Comfortable sleep tracker: Design a discreet and comfortable tracker,

It could take the form of a chest, bracelet, or ankle tracker—something lightweight that people can comfortably wear throughout the night.

Snoring detection and analysis: Help users identify potential sleep apnea.

It can be a michrophone built in to smart sleep tracker by utilizing algorithms that identfy the specific frequency range of snoring sounds at the same time filter out other background noise.

Heart-Relates must have App featuers:

Monitoring and Tracking:

Resting heart rate (RHR) tracking: Bellabeat app should be able to monitor daily, hourly RHR and offer personalized insights on stress levels, fitness progress, and overall heart health.

Electrocardiogram (ECG) capabilities: Bellabeat app, as an advanced app, can incorporate wearable ECG technology for on-demand heart rhythm monitoring, potentially detecting arrhythmias.

Activity tracking: Combinig with the steps and distance traker app, Bellabeat app should offer to monitor steps, distance, and active minutes, highlighting their impact on heart health and motivating consistent movement.

Weight and body composition tracking: Optional feature to understand weight-heart health connection and encourage healthy weight management.

Also, it can have an integrated feature to connect users with doctors or telehealth services for personalized guidance and consultations if there is a potentially concerns and need immediate attention.

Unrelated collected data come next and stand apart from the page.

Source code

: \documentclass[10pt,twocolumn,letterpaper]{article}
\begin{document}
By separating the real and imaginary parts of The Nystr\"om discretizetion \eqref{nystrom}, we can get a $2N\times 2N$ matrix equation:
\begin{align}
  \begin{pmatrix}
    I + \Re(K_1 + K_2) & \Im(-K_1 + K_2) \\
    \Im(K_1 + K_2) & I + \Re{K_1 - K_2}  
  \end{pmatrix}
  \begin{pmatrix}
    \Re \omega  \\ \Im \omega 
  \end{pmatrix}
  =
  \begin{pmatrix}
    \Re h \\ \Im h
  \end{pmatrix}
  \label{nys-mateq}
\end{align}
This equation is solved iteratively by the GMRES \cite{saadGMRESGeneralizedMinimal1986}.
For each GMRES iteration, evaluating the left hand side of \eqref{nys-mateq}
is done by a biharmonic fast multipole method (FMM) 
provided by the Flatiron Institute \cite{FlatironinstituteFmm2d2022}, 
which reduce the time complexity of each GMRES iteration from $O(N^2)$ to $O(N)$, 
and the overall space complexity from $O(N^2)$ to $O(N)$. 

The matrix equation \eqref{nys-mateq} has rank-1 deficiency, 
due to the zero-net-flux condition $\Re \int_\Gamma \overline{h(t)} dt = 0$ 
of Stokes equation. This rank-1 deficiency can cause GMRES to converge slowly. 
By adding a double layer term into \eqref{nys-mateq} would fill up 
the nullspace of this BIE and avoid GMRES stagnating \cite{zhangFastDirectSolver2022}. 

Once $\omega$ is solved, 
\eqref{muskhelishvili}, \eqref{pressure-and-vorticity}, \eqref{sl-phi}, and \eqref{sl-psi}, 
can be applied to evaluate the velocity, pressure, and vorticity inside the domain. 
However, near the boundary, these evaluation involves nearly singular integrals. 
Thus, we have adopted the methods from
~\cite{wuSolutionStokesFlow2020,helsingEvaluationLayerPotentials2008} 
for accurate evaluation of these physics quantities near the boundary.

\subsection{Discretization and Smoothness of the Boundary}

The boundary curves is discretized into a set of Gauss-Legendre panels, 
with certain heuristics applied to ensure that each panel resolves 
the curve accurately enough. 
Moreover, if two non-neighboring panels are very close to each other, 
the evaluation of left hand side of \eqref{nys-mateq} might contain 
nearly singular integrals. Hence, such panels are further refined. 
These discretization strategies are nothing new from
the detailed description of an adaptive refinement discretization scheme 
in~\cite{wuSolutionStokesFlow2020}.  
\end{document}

In summary, It is important to note that the key is to find approaches that are engaging, personalized, and sustainable for individual users.

Combined with sleep and step tracker apps, Bellabeat app can monitor sleep duration and quality, steps taken highlighting their impact on heart health and providing tips for improvement.

By offering a combination of technology, community, and healthy habit integration, Bellabeat app can help people develop lasting habits for step counting, distance tracking, and sleeping quality that lead to a healthier and happier life.